## What is expected
Take the whole listing and reproduce it exactly, pictures excepted.
BEGIN Records supplied
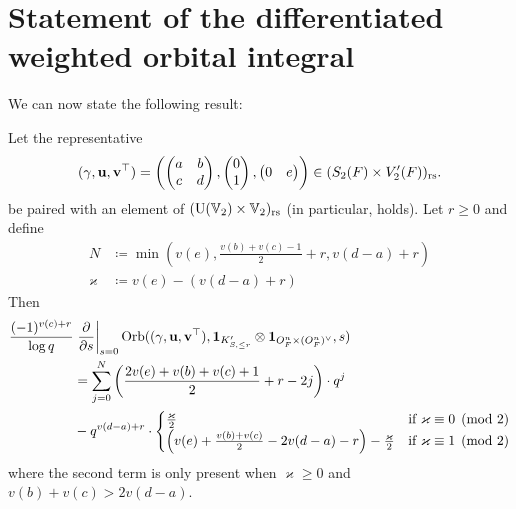 \section{Statement of the differentiated weighted orbital integral}
We can now state the following result:
\begin{theorem}
  \label{thm:semi_lie_derivative_single}
  Let the representative
  \[
    {(\gamma, \mathbf u, \mathbf v^\top)} = \left( \begin{pmatrix} a & b \\ c & d \end{pmatrix},
      \begin{pmatrix} 0 \\ 1 \end{pmatrix},
      \begin{pmatrix} 0 & e \end{pmatrix} \right)
    \in (S_2(F) \times V_2'(F))_{\mathrm{rs}}.
  \]
  be paired with an element of $(\operatorname{U}(\mathbb V_2) \times \mathbb V_2)_{\mathrm{rs}}$
  (in particular,  holds).
  Let $r \ge 0$ and define
  \begin{align*}
    N &\coloneqq \min\left( v(e), \frac{v(b)+v(c)-1}{2} + r, v(d-a) + r \right) \\
    \varkappa &\coloneqq v(e) - (v(d-a)+r)
  \end{align*}
  Then
  \begin{align*}
    \frac{(-1)^{v(c)+r}}{\log q}
    &\left. \pdv{}{s} \right\rvert_{s=0}
    \operatorname{Orb}({(\gamma, \mathbf u, \mathbf v^\top)}, \mathbf{1}_{K'_{S, \le r}} \otimes \mathbf{1}_{O_F^n \times (O_F^n)^\vee}, s) \\
    &= \sum_{j=0}^N \left( \frac{2v(e)+v(b)+v(c)+1}{2} + r - 2j \right) \cdot q^j \\
    & - q^{v(d-a)+r} \cdot
    \begin{cases}
      \frac{\varkappa}{2} & \text{if }\varkappa \equiv 0 \pmod 2 \\
      \left( v(e)+\frac{v(b)+v(c)}{2}-2v(d-a)-r \right) - \frac{\varkappa}{2}
      & \text{if }\varkappa \equiv 1 \pmod 2 \\
    \end{cases}
  \end{align*}
  where the second term is only present when $\varkappa \ge 0$ and $v(b)+v(c)>2v(d-a)$.
\end{theorem}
END Records supplied
## Worked solution
 \section{Statement of the differentiated weighted orbital integral}
We can now state the following result:
\begin{theorem}
  \label{thm:semi_lie_derivative_single}
  Let the representative
  \[
    {(\gamma, \mathbf u, \mathbf v^\top)} = \left( \begin{pmatrix} a & b \\ c & d \end{pmatrix},
      \begin{pmatrix} 0 \\ 1 \end{pmatrix},
      \begin{pmatrix} 0 & e \end{pmatrix} \right)
    \in (S_2(F) \times V_2'(F))_{\mathrm{rs}}.
  \]
  be paired with an element of $(\operatorname{U}(\mathbb V_2) \times \mathbb V_2)_{\mathrm{rs}}$
  (in particular,  holds).
  Let $r \ge 0$ and define
  \begin{align*}
    N &\coloneqq \min\left( v(e), \frac{v(b)+v(c)-1}{2} + r, v(d-a) + r \right) \\
    \varkappa &\coloneqq v(e) - (v(d-a)+r)
  \end{align*}
  Then
  \begin{align*}
    \frac{(-1)^{v(c)+r}}{\log q}
    &\left. \pdv{}{s} \right\rvert_{s=0}
    \operatorname{Orb}({(\gamma, \mathbf u, \mathbf v^\top)}, \mathbf{1}_{K'_{S, \le r}} \otimes \mathbf{1}_{O_F^n \times (O_F^n)^\vee}, s) \\
    &= \sum_{j=0}^N \left( \frac{2v(e)+v(b)+v(c)+1}{2} + r - 2j \right) \cdot q^j \\
    & - q^{v(d-a)+r} \cdot
    \begin{cases}
      \frac{\varkappa}{2} & \text{if }\varkappa \equiv 0 \pmod 2 \\
      \left( v(e)+\frac{v(b)+v(c)}{2}-2v(d-a)-r \right) - \frac{\varkappa}{2}
      & \text{if }\varkappa \equiv 1 \pmod 2 \\
    \end{cases}
  \end{align*}
  where the second term is only present when $\varkappa \ge 0$ and $v(b)+v(c)>2v(d-a)$.
\end{theorem}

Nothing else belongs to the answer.